------ Data to use ------

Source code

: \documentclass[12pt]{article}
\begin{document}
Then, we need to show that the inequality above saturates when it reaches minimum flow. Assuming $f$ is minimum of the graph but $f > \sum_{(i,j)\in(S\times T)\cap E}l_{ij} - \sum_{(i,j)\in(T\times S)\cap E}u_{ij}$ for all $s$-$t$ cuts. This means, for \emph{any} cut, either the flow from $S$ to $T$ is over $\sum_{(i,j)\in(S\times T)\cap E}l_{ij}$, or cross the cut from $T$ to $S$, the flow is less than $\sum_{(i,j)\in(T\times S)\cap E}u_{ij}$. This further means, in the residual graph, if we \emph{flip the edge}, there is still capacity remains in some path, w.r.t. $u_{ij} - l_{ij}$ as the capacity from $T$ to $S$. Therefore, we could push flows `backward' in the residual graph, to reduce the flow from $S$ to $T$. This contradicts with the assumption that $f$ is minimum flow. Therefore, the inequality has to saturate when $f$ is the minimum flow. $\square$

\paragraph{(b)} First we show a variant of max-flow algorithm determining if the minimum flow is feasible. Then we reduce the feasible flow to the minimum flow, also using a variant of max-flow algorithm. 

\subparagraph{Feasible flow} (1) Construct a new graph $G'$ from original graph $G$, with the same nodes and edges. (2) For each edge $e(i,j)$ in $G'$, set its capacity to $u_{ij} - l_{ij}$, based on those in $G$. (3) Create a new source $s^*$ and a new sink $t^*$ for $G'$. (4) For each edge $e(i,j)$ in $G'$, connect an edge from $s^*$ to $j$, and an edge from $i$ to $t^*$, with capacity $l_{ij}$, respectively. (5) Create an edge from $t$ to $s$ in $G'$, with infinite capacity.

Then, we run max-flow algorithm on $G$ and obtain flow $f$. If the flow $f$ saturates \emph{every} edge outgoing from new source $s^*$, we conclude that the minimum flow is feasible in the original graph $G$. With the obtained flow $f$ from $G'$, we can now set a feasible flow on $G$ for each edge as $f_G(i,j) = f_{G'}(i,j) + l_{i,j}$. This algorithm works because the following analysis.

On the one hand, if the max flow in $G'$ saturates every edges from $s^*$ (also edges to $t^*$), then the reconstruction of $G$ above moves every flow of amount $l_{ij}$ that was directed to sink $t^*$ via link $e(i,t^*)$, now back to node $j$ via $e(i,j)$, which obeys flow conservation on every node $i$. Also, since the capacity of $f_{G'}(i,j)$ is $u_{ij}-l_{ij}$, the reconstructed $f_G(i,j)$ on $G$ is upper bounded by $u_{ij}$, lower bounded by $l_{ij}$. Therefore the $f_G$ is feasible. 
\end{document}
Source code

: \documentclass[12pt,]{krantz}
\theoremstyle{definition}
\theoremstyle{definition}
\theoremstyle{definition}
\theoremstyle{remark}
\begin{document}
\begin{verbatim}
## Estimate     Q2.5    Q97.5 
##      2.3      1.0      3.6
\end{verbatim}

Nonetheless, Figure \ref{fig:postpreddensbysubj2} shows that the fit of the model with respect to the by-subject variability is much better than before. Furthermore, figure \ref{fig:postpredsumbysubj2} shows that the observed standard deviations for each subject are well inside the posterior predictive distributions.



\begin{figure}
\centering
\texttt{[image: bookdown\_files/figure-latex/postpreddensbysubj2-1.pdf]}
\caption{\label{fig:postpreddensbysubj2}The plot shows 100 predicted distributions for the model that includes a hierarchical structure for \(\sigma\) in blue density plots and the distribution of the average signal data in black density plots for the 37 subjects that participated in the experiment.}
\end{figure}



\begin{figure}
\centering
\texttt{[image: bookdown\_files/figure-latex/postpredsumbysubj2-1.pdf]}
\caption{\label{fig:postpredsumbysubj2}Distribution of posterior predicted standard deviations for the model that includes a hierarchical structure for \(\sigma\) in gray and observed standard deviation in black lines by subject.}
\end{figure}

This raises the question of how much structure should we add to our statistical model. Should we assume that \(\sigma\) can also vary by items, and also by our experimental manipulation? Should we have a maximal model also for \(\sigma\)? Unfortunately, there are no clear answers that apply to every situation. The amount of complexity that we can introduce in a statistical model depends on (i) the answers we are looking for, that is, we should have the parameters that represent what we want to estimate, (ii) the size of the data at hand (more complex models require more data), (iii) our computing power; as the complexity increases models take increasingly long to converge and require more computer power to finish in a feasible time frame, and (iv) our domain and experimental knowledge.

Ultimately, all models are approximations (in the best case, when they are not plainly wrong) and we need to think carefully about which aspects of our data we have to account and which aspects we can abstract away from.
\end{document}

------

▶ _Problem statement_
Each entry must be output exactly as it was written.

▶ _Exercise response_
Source code

: \documentclass[12pt]{article}
\begin{document}
Then, we need to show that the inequality above saturates when it reaches minimum flow. Assuming $f$ is minimum of the graph but $f > \sum_{(i,j)\in(S\times T)\cap E}l_{ij} - \sum_{(i,j)\in(T\times S)\cap E}u_{ij}$ for all $s$-$t$ cuts. This means, for \emph{any} cut, either the flow from $S$ to $T$ is over $\sum_{(i,j)\in(S\times T)\cap E}l_{ij}$, or cross the cut from $T$ to $S$, the flow is less than $\sum_{(i,j)\in(T\times S)\cap E}u_{ij}$. This further means, in the residual graph, if we \emph{flip the edge}, there is still capacity remains in some path, w.r.t. $u_{ij} - l_{ij}$ as the capacity from $T$ to $S$. Therefore, we could push flows `backward' in the residual graph, to reduce the flow from $S$ to $T$. This contradicts with the assumption that $f$ is minimum flow. Therefore, the inequality has to saturate when $f$ is the minimum flow. $\square$

\paragraph{(b)} First we show a variant of max-flow algorithm determining if the minimum flow is feasible. Then we reduce the feasible flow to the minimum flow, also using a variant of max-flow algorithm. 

\subparagraph{Feasible flow} (1) Construct a new graph $G'$ from original graph $G$, with the same nodes and edges. (2) For each edge $e(i,j)$ in $G'$, set its capacity to $u_{ij} - l_{ij}$, based on those in $G$. (3) Create a new source $s^*$ and a new sink $t^*$ for $G'$. (4) For each edge $e(i,j)$ in $G'$, connect an edge from $s^*$ to $j$, and an edge from $i$ to $t^*$, with capacity $l_{ij}$, respectively. (5) Create an edge from $t$ to $s$ in $G'$, with infinite capacity.

Then, we run max-flow algorithm on $G$ and obtain flow $f$. If the flow $f$ saturates \emph{every} edge outgoing from new source $s^*$, we conclude that the minimum flow is feasible in the original graph $G$. With the obtained flow $f$ from $G'$, we can now set a feasible flow on $G$ for each edge as $f_G(i,j) = f_{G'}(i,j) + l_{i,j}$. This algorithm works because the following analysis.

On the one hand, if the max flow in $G'$ saturates every edges from $s^*$ (also edges to $t^*$), then the reconstruction of $G$ above moves every flow of amount $l_{ij}$ that was directed to sink $t^*$ via link $e(i,t^*)$, now back to node $j$ via $e(i,j)$, which obeys flow conservation on every node $i$. Also, since the capacity of $f_{G'}(i,j)$ is $u_{ij}-l_{ij}$, the reconstructed $f_G(i,j)$ on $G$ is upper bounded by $u_{ij}$, lower bounded by $l_{ij}$. Therefore the $f_G$ is feasible. 
\end{document}
Source code

: \documentclass[12pt,]{krantz}
\theoremstyle{definition}
\theoremstyle{definition}
\theoremstyle{definition}
\theoremstyle{remark}
\begin{document}
\begin{verbatim}
## Estimate     Q2.5    Q97.5 
##      2.3      1.0      3.6
\end{verbatim}

Nonetheless, Figure \ref{fig:postpreddensbysubj2} shows that the fit of the model with respect to the by-subject variability is much better than before. Furthermore, figure \ref{fig:postpredsumbysubj2} shows that the observed standard deviations for each subject are well inside the posterior predictive distributions.



\begin{figure}
\centering
\texttt{[image: bookdown\_files/figure-latex/postpreddensbysubj2-1.pdf]}
\caption{\label{fig:postpreddensbysubj2}The plot shows 100 predicted distributions for the model that includes a hierarchical structure for \(\sigma\) in blue density plots and the distribution of the average signal data in black density plots for the 37 subjects that participated in the experiment.}
\end{figure}



\begin{figure}
\centering
\texttt{[image: bookdown\_files/figure-latex/postpredsumbysubj2-1.pdf]}
\caption{\label{fig:postpredsumbysubj2}Distribution of posterior predicted standard deviations for the model that includes a hierarchical structure for \(\sigma\) in gray and observed standard deviation in black lines by subject.}
\end{figure}

This raises the question of how much structure should we add to our statistical model. Should we assume that \(\sigma\) can also vary by items, and also by our experimental manipulation? Should we have a maximal model also for \(\sigma\)? Unfortunately, there are no clear answers that apply to every situation. The amount of complexity that we can introduce in a statistical model depends on (i) the answers we are looking for, that is, we should have the parameters that represent what we want to estimate, (ii) the size of the data at hand (more complex models require more data), (iii) our computing power; as the complexity increases models take increasingly long to converge and require more computer power to finish in a feasible time frame, and (iv) our domain and experimental knowledge.

Ultimately, all models are approximations (in the best case, when they are not plainly wrong) and we need to think carefully about which aspects of our data we have to account and which aspects we can abstract away from.
\end{document}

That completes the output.